Un entretien de "première main", bien plus intéressant que celui de Paul Léautaud, conduit par le même Jean-Pierre Morphé. Céleste Albaret est restée au service de Marcel Proust, jusqu'à la mort de l'écrivain en 1922. Jean-Pierre Morphé a pu recueillir cet émouvant témoignage de l'ancienne gouvernante.

Céleste Albaret : La guerre lui ayant enlevé son valet de chambre, je restai auprès de lui et, petit à petit, il s’habituait à mon service. Je peux le dire, il m’avait donné une telle affection et un tel attrait de son charme et de sa personnalité émanaient quand on le connaissait que, quand il fut mort, je crus ne pouvoir plus vivre dans ce service tellement tout le monde me parut impossible. À ce moment-là, il construisait son livre, il travaillait, il me mettait au courant de beaucoup de choses et je fus toujours attirée par cette sensibilité, cette délicatesse qu’il avait pour toute chose, et on avait à chaque instant une espèce de vision qu’il devinait votre pensée et savait vous dire tour à tour ce qui vous faisait plaisir. 

Jean-Pierre Morphé : Je sais que la chambre de Marcel Proust a beaucoup compté dans sa vie et cette forme d’existence apparaît d’ailleurs constamment dans son œuvre. Est-ce que je peux vous demander de décrire sa chambre, votre première entrée dans cette pièce ? 

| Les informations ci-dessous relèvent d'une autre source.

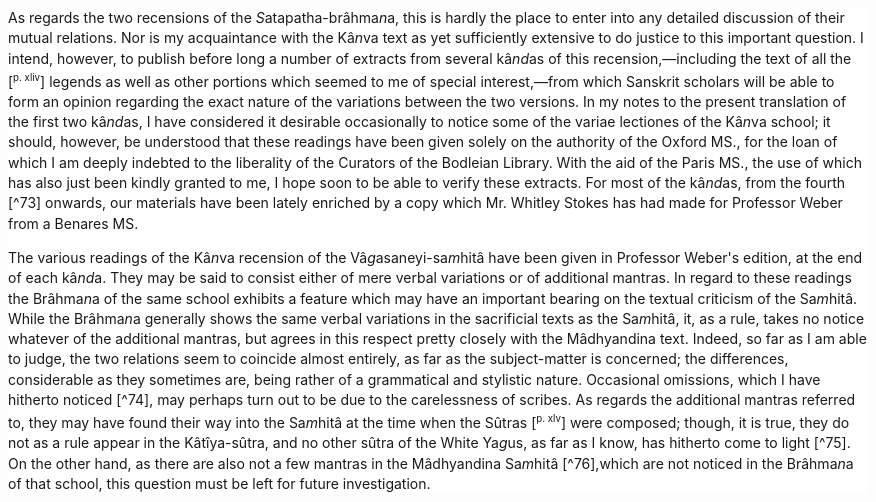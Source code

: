 As regards the two recensions of the <i>S</i>atapatha-brâhma<i>n</i>a, this is hardly the place to enter into any detailed discussion of their mutual relations. Nor is my acquaintance with the Kâ<i>n</i>va text as yet sufficiently extensive to do justice to this important question. I intend, however, to publish before long a number of extracts from several kâ<i>n</i><i>d</i>as of this recension,—including the text of all the <span id="pxliv">[<sup><small>p. xliv</small></sup>]</span> legends as well as other portions which seemed to me of special interest,—from which Sanskrit scholars will be able to form an opinion regarding the exact nature of the variations between the two versions. In my notes to the present translation of the first two kâ<i>n</i><i>d</i>as, I have considered it desirable occasionally to notice some of the variae lectiones of the Kâ<i>n</i>va school; it should, however, be understood that these readings have been given solely on the authority of the Oxford MS., for the loan of which I am deeply indebted to the liberality of the Curators of the Bodleian Library. With the aid of the Paris MS., the use of which has also just been kindly granted to me, I hope soon to be able to verify these extracts. For most of the kâ<i>n</i><i>d</i>as, from the fourth [^73] onwards, our materials have been lately enriched by a copy which Mr. Whitley Stokes has had made for Professor Weber from a Benares MS.

The various readings of the Kâ<i>n</i>va recension of the Vâ<i>g</i>asaneyi-sa<i>m</i>hitâ have been given in Professor Weber's edition, at the end of each kâ<i>n</i><i>d</i>a. They may be said to consist either of mere verbal variations or of additional mantras. In regard to these readings the Brâhma<i>n</i>a of the same school exhibits a feature which may have an important bearing on the textual criticism of the Sa<i>m</i>hitâ. While the Brâhma<i>n</i>a generally shows the same verbal variations in the sacrificial texts as the Sa<i>m</i>hitâ, it, as a rule, takes no notice whatever of the additional mantras, but agrees in this respect pretty closely with the Mâdhyandina text. Indeed, so far as I am able to judge, the two relations seem to coincide almost entirely, as far as the subject-matter is concerned; the differences, considerable as they sometimes are, being rather of a grammatical and stylistic nature. Occasional omissions, which I have hitherto noticed [^74], may perhaps turn out to be due to the carelessness of scribes. As regards the additional mantras referred to, they may have found their way into the Sa<i>m</i>hitâ at the time when the Sûtras <span id="pxlv">[<sup><small>p. xlv</small></sup>]</span> were composed; though, it is true, they do not as a rule appear in the Kâtîya-sûtra, and no other sûtra of the White Ya<i>g</i>us, as far as I know, has hitherto come to light [^75]. On the other hand, as there are also not a few mantras in the Mâdhyandina Sa<i>m</i>hitâ [^76],which are not noticed in the Brâhma<i>n</i>a of that school, this question must be left for future investigation.


[^0]: ix:1 A. Roberts and W. A. Rambaut, The Writings of Irenæus, vol. i. p. xv.
[^1]: x:1 Mommsen, History of Rome, translated by W. P. Dickson, vol. i. p. 181.
[^2]: x:2 Ibid. vol. ii. p. 400.
[^3]: x:3 Ibid. vol. i. p. 179.
[^4]: x:4 Ibid. vol. iii. p. 455.
[^5]: xi:1 Maghavan, the mighty or bountiful, is a designation both of Indra and the wealthy patron of priests. Here it is evidently intended to refer to both.
[^6]: xii:1 See J. Muir, Original Texts, I, p. 239 seq.
[^7]: xii:2 See Max Müller, History of Ancient Sanskrit Literature, p. 485 seq.; A. Weber, Indische Studien, X, 31 seq. In Rig-veda IV, 50, 8, Vâmadeva is made to say, ‘That king alone, with whom the Brahman walks in front (pûrva eti), lives well-established in his house; for him there is. ever abundance of food; before him the people how of their own accord.’ If Grassmann was right in excluding verses 7-11 as a later addition, as I have no doubt he was (at least with regard to verses 7-9), these verses would furnish a good illustration of the gradually increasing importance of the office of Purohita. Professor Ludwig seems to take the verses 7-11 as forming a separate hymn; but I doubt not that he, too, must consider them on linguistic grounds, if on no other, as considerably later than the first six verses. The fact that the last pâda of the sixth verse occurs again as the closing formula of the hymns V, 55; VIII, 40; and X, 121 (though also in VIII, 48, 53, where it is followed by two more verses) seems to favour this view.
[^8]: xiv:1 Cf. J. Muir, Original Sanskrit Texts, I, p. 283.
[^9]: xv:1 See Hang's Essays, p. 241; Max Müller, History of Ancient Sanskrit Literature, p. 463 seq.
[^10]: xvi:1 See the present volume, p. 115 note.
[^11]: xvi:2 See Max Müller, History of Ancient Sanskrit Literature, p. 461 seq.
[^12]: xvi:3 See especially Taitt. S. VII, 1, 1, 4. 5; Weber, Ind. Stud. X, pp. 8, 26. III <i>S</i>at. Br. II, 4, 3, 6. 7, Indra and Agni are identified with the Kshatra (? power in general) and the Vi<i>s</i>ve Devâ<i>h</i> with the Vi<i>s</i>. Sometimes B<i>ri</i>haspati or Brahma<i>n</i>aspati, the lord of prayer or worship, takes the place of Agni, as the representative of the priestly dignity (especially Taitt. S. IV, 3, 10, 1-3; Vâ<i>g</i>. S. 14, 28-30); and in several passages of the <i>Ri</i>k this god appears to be identical with, or at least kindred to, Agni, the purohita and priest (see Max Müller, Translation of Rig-veda, I, 77; J. Muir, Original Sanskrit Texts, V, p. 272 seq.) In Rig-veda X, 68, 9, where B<i>ri</i>haspati is said to have found (avindat) the dawn, the sky, and the fire (agni), and to have chased away darkness with his light (arka, sun), he seems rather to represent the element of light and fire generally (das Ur-licht, cf. Vâ<i>g</i>. S. IX, 10-12). In the second p. xvii Ma<i>n</i><i>d</i>ala the hymns to B<i>ri</i>haspati are placed immediately after those to Agni and Indra. Though the abstract conception represented by this deity may seem a comparatively modern one, it will by no means be easy to prove from the text of the hymns addressed to him, that these are modern. It would almost seem as if two different tendencies of adoration had existed side by side from olden times; the one, a more popular and sensuous one, which, in Vedic times, found its chief expression in Indra and his circle of deities; and the other, a more spiritual one, represented originally by Varu<i>n</i>a (Mitra, &c.; cf., however, <i>S</i>at. Br. IV, 1, 4, 1-4), and in Vedic times, when the sacerdotal element more and more asserted itself, by B<i>ri</i>haspati, and especially by Agni. The identification of this god with the priestly office was as happy as it was natural; for Agni, the genial inmate of every household, is indeed vai<i>s</i>vanara, the friend of all men. Shadowy conceptions, such as B<i>ri</i>haspati and Brahman, on the other hand, could evoke no feelings of sympathy in the hearts of the people generally. Of peculiar interest, in this respect, are the hymns in which Agni is associated with Indra (see Max Müller's Science of Language, Second Series, p. 495 J. Muir, Original Sanskrit Texts, V, pp. 219, 220), and the passages in which Agni has ascribed to him functions which legitimately belong to Indra; viz. the slaying of V<i>ri</i>tra and destruction of the enemies' cities. The mutual relation of Indra and Varu<i>n</i>a has been well discussed in Dr. Hillebrandt's treatise ‘Varu<i>n</i>a and Mitra,’ p. 97 seq. It is most concisely expressed by Vasish<i>th</i>a, Rig-veda VII, 83, 9, ‘The one (Indra) slays the enemies in battles; the other (Varu<i>n</i>a) ever defends the ordinances.’
[^13]: xvii:1 See the present volume, p. 48 note; R. Roth. Zeitsch. der D. M. G., VI, p. 73 seq.
[^14]: xvii:2 The Maruts are identified with the vi<i>s</i>a<i>h</i>, or clans, in <i>S</i>at. Br. II, 5, 1, 12; 2, 24; 27; 35, etc. In <i>S</i>âṅkh. 16, 17, 2-4 the heaven of the Maruts is assigned to the Vai<i>s</i>ya (Ind. Stud. X, p. 26).
[^15]: xviii:1 See Weber, Ind. Stud. X, p. 8.
[^16]: xviii:2 In Ath.-veda IX, 1, 11, the three savanas are assigned to the A<i>s</i>vins, Indra-Agni, and the <i>Ri</i>bhus (cf. Ait. Br. VI, 12) respectively; and in another passage of the same collection, VI, 47, 1, to a. Agni; b. the Vi<i>s</i>ve Devâ<i>h</i>, Maruts and Indra; and c. the Bards (kavi). In Vâ<i>g</i>. S. XIX, 26, also, the morning libation is assigned to the A<i>s</i>vins (? as the two Adhvaryus of the gods, cf. Sat. I, 1, 2, 17; IV, 1, 5, 15; Ait. Br. I, 18); but in Taitt. S. II, 2, 3, 1; Ait. Br. III, 13; <i>S</i>at. Br. II. 4, 4, 12; IV, 2, 4, 4-5 they are referred to Agni, Indra, and the Vi<i>s</i>ve Devâ<i>h</i> respectively. See, also, <i>S</i>at. Br. IV, 3, 5, 1, where the Vasus (related to Agni III, 4, 2, 1; VI, 1, 2, 10), Rudras, and Âdityas (cf. VI, 1, 2, 10, and Ait. Br. III, 13) are connected with the three libations.
[^17]: xix:1 See, for instance, Ait. Br. IV, 29; 31; V, I.
[^18]: xix:2 The special oblations of the offering of first-fruits consist of a rice-cake to Indra and Agni, and a pap of rice-grains to the Vi<i>s</i>ve Devâ<i>h</i>.
[^19]: xix:3 See Vâ<i>g</i>. S. III, 12-13; <i>S</i>at. Br. II, 3, 4, 11-I 2. ‘Indra-Agni are everything,—Brahman, Kshatra, and Vi<i>s</i>,’ <i>S</i>at. Br. IV, 2, 2, 14.
[^20]: xix:4 See, for instance, <i>S</i>at. Br. I, 4, 5, 4; II, 3, 1, 38; 3, 4, 38; and especially IV, 1, 2, 15, ‘for Indra, indeed, is the Maghavan the ruler (net<i>ri</i>) of the sacrifice.’ He is, as it were, the divine representative of the human sacrificer or patron, who is the ya<i>g</i><i>ñ</i>apati or lord of sacrifice.
[^21]: xx:1 Der Rig-veda, vol. iii. p. 45.
[^22]: xx:2 Compare the following remarks of M. Haug, who believed in the identity of the Vedic Adhvaryu and the Zota and Rathwi of the Zend-Avesta:—‘At the most ancient times it appears that all the sacrificial formulas were spoken by the Hotar alone; the Adhvaryu was only his assistant, who arranged the sacrificial compound, provided the implements, and performed all manual labour. It was only at the time when regular metrical verses and hymns were introduced into the ritual, that a part of the duties of the Hotar devolved on the Adhvaryu. p. xxi There are in the present ritual traces to be found, that the Hotar actually must have performed part of the duties of the Adhvaryu.’ Ait. Br. I, p. 31.
[^23]: xxii:1 See A. Weber, History of Indian Literature, pp. 9, 115.
[^24]: xxii:2 See M. Haug, Ait. Br. I, p. 34.
[^25]: xxiii:1 See Max Müller, History of Ancient Sanskrit Literature, p. 172; Rig-veda-sa<i>m</i>hitâ IV, p. vi. Professors Weber (History of Sanskrit Literature, p. II), Whitney, Westergaard, and other scholars derive brâhma<i>n</i>a from bráhman, ‘prayer, worship.’
[^26]: xxiv:1 See R. Roth in Weber's Ind. Stud. I, 475 seq.; II, 111 seq.; Max Müller, History of Ancient Sanskrit Literature, p. 408 seq.
[^27]: xxiv:2 See the present volume, [p. 183](../Book_1_1_7#p183). Compare also Professor Aufrecht's remarks on the myth of Apâlâ, Ind. Stud. IV, p. 8.
[^28]: xxiv:3 K. B. III, 25; cf. Weber, Ind. Stud. II, 353.
[^29]: xxiv:4 Cf. Max Müller, Upanishads, I, p. 39 note.
[^30]: xxiv:5 See, for instance, <i>S</i>at. Br. II, 4, 3, 1, where a legend of this kind seems to be directly ascribed to Yâ<i>g</i><i>ñ</i>avalkya.
[^31]: xxv:1 History of Ancient Sanskrit Literature, p. 408.
[^32]: xxv:2 That is, the Brâhma<i>n</i>a, according to <i>S</i>aṅkara. In <i>S</i>at. Br. IV, 6, 7, 6, the <i>Ri</i><i>k</i> and Sâman are identified with Speech, and the Ya<i>g</i>us with the Mind.
[^33]: xxvi:1 Except, perhaps, the Sâma-veda, which, in the <i>K</i>ara<i>n</i>avyûha, is said to have counted a thousand schools; though that work itself enumerates only seven schools, one of them with five subdivisions. The number of teachers mentioned in connection with this Veda is, however, very considerable.
[^34]: xxvi:2 As such, at least, the Taittirîyas are mentioned in the <i>K</i>ara<i>n</i>avyûha. The term Karaka, however, is also (e<i>g</i>. in the Prati<i>g</i><i>ñ</i>â-sûtra) applied to the schools of the Black Ya<i>g</i>us generally. If the Berlin MS. of the Kâ<i>th</i>aka professes, in the colophon, to contain the Karaka text of the work (which Professor Weber takes to refer to the <i>K</i>ârâya<i>n</i>iyâh), the Karaka-<i>s</i>âkhâ of the Kâ<i>th</i>aka has perhaps to be understood in contradistinction to those portions of the Kâ<i>th</i>aka which have been adopted by the Taittirîyas and incorporated into their Brâhma<i>n</i>a.
[^35]: xxvi:3 The Taittirîyas divide themselves into two schools, the Aukhîyas and the Khâ<i>n</i><i>d</i>ikîyas; the Âpastambins are a subdivision of the latter branch. We have also the list of the contents (anakrama<i>n</i>î) of the Âtreyas, a subdivision of the Aukhîyas.
[^36]: xxvii:1 It has come down to us in two different recensions, the Aitareya and the Kaushîtaki (or <i>S</i>âṅkhâyana) Brâhma<i>n</i>a.
[^37]: xxvii:2 Professor Weber, however, thinks there may be some reason for this derivation; the name of Taittirîya having perhaps been applied to this school on account of the motley (partridge-like) character of its texts. According to the story alluded to, Yâ<i>g</i><i>ñ</i>avalkya, having been taught the old Ya<i>g</i>us texts by Vai<i>s</i>ampâyana, incurred the displeasure of his teacher, and was forced by him to disgorge the sacred science which, on falling to the ground, became soiled p. xxviii (hence Black Ya<i>g</i>us), and was picked up by Yâ<i>g</i><i>ñ</i>avalkya's condisciples, who had assumed the form of partridges. This story seems first to occur in the Purâ<i>n</i>as; see Wilson's translation of the Vish<i>n</i>u Purâ<i>n</i>a (ed. Hall), III, p. 54. Pâ<i>n</i>ini (IV, 3, 102) and Pata<i>ñ</i><i>g</i>ali only know of the Taittirîya texts as ‘promulgated by Tittiri.’
[^38]: xxviii:1 Zeitsch. der D. M. G., IV, p. 289 seq.; reprinted in Indische Streifen I, p. 31 seq.
[^39]: xxix:1 The Kâ<i>n</i>va text is divided into seventeen books. Kâ<i>n</i><i>d</i>as 12-15 correspond to Mâdhyandina 10-13; and kâ<i>n</i><i>d</i>a 16, which treats of the Pravargya ceremony, corresponds to the first three adhyâyas of the last kâ<i>n</i><i>d</i>a of the Mâdhyandinas. Thus, in the Kâ<i>n</i>va recension the fourteenth kâ<i>n</i><i>d</i>a, called ‘madhyama,’ is the middle one of kâ<i>n</i><i>d</i>as 12-16; the seventeenth kâ<i>n</i><i>d</i>a, or B<i>ri</i>hadâra<i>n</i>yaka, being apparently considered as a supplement. Perhaps this division is more original than that of the Mâdhyandinas.
[^40]: xxx:1 The accuracy of this list cannot he relied upon, as several mistakes occur in the number of ka<i>n</i><i>d</i>ikâs there given. It is, however, unlikely that the scribe should have committed any mistake regarding the number of adhyâyas.
[^41]: xxx:2 Literally ‘together with the rahasya (sarahasyam),’ &c.
[^42]: xxx:3 History of Indian Literature, p. 507 seq.
[^43]: xxxi:1 See, however, <i>S</i>at. Br. II, 5, 1, 2-3, where Yâ<i>g</i><i>ñ</i>avalkya's opinion is referred to as being contrary to the Rig-veda.
[^44]: xxxi:2 See Weber, Ind. Stud. XIII, p. 266 seq.
[^45]: xxxii:1 The author of this passage would seem to imply, though he does not exactly express it, that this was the first fire-altar built in the proper way.
[^46]: xxxiii:1 I here give, side by side, the lists, in inverted order, from Sâ<i>m</i><i>g</i>îvî-putra upwards. For the complete lists, see Max Müller, History of Ancient Sanskrit Literature, p. 438 seq.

C.A : En effet, quand j’arrivai pour la première fois dans la chambre de Proust - qu’il ne quittait presque jamais - je fus un petit peu émue, étonnée, car c’était pour moi une grande surprise. Je le lui ai raconté plus tard, car j’ai eu l’impression, comme il avait une chambre avec du liège, qu’il n’était entouré que de livres, d’un superbe piano et de meubles jolis. Mais comme le plafond était en liège, on se serait cru dans une espèce de galerie de mine. Et alors, il était là, tout seul, entouré de tous ses livres, on ne s’apercevait plus de rien que de lui-même tellement son regard et sa façon d’être étaient particuliers. 

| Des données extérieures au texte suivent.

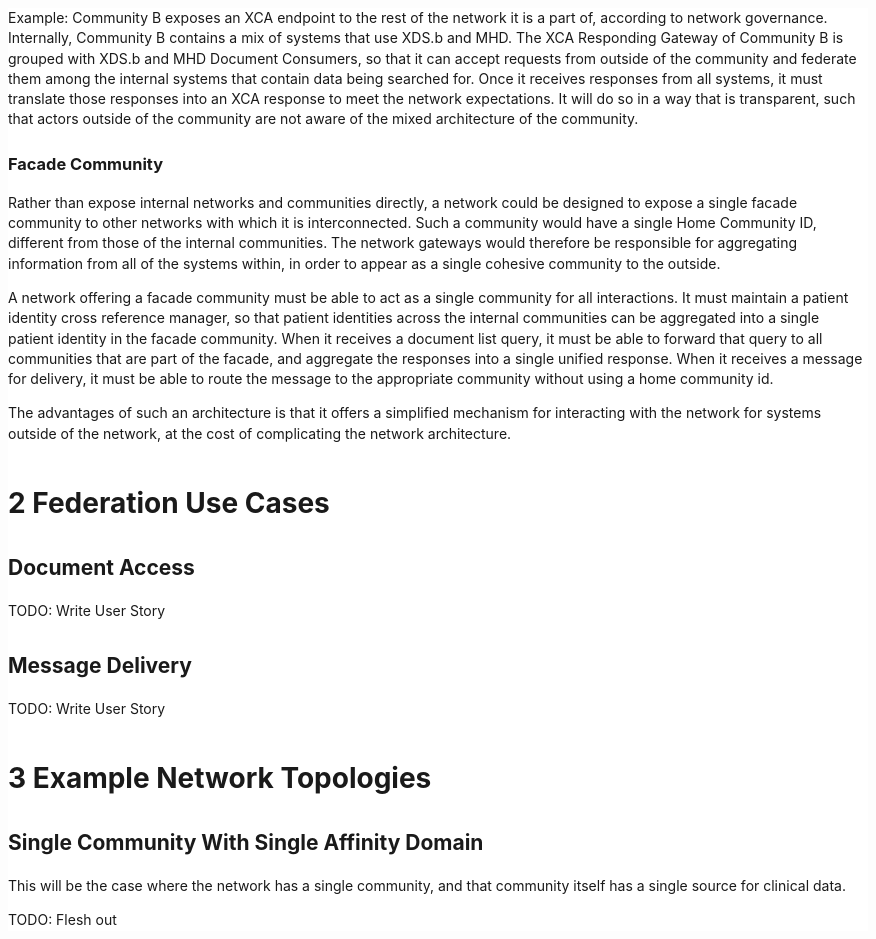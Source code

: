 Example: Community B exposes an XCA endpoint to the rest of the network it is a part of, according to network governance. Internally, Community B contains a mix of systems that use XDS.b and MHD. 
The XCA Responding Gateway of Community B is grouped with XDS.b and MHD Document Consumers, so that it can accept requests from outside of the community and federate them among the internal systems that contain data being searched for. 
Once it receives responses from all systems, it must translate those responses into an XCA response to meet the network expectations. 
It will do so in a way that is transparent, such that actors outside of the community are not aware of the mixed architecture of the community. 

### Facade Community
Rather than expose internal networks and communities directly, a network could be designed to expose a single facade community to other networks with which it is interconnected.
Such a community would have a single Home Community ID, different from those of the internal communities. 
The network gateways would therefore be responsible for aggregating information from all of the systems within, in order to appear as a single cohesive community to the outside. 

A network offering a facade community must be able to act as a single community for all interactions. 
It must maintain a patient identity cross reference manager, so that patient identities across the internal communities can be aggregated into a single patient identity in the facade community.
When it receives a document list query, it must be able to forward that query to all communities that are part of the facade, and aggregate the responses into a single unified response. 
When it receives a message for delivery, it must be able to route the message to the appropriate community without using a home community id. 

The advantages of such an architecture is that it offers a simplified mechanism for interacting with the network for systems outside of the network, at the cost of complicating the network architecture. 

# 2 Federation Use Cases

## Document Access

TODO:  Write User Story

## Message Delivery

TODO:  Write User Story

# 3 Example Network Topologies

## Single Community With Single Affinity Domain
This will be the case where the network has a single community, and that community itself has a single source for clinical data. 

TODO:  Flesh out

J-P. M. : La première fois, je pense que vous avez dû y entrer assez fortuitement puisque vous n’étiez pas encore à son service ? 

C.A. : J’y suis entrée très gênée, un peu intimidée, d’autant plus que j’avais peu l’habitude de Paris et de la ville. Proust lui-même portait quelque chose de particulier dans son regard, d'intimidant parce que je n’osais pas m’approcher. J’étais intimidée par sa chambre si particulière, je fus étonnée de sortir du grand salon illuminé et si clair et de rentrer dans une chambre avec un éclairage si modeste et lui, étendu, travaillant dans ses cahiers. Comme il était asthmatique, il y avait une atmosphère de poudre Legros. Parfois, à son réveil, il étouffait et il "fumait" un peu de poudre Legros qui restait dans la chambre*. Il y avait très souvent dans sa chambre de la fumée au moment de commencer son travail. J’ai été très étonnée de cette odeur, de cette espèce d’atmosphère et de cette chambre en liège qui faisait très triste.

J-P. M. : La fumée avait noirci le liège qui avait peu à peu isolé la chambre.

C.A. : Oui, comme un bouchon qui se patine et devient un petit peu couleur de bois.

J-P. M. : Il passait la plupart de ses journées étendu, entouré de tables de travail près de son lit ?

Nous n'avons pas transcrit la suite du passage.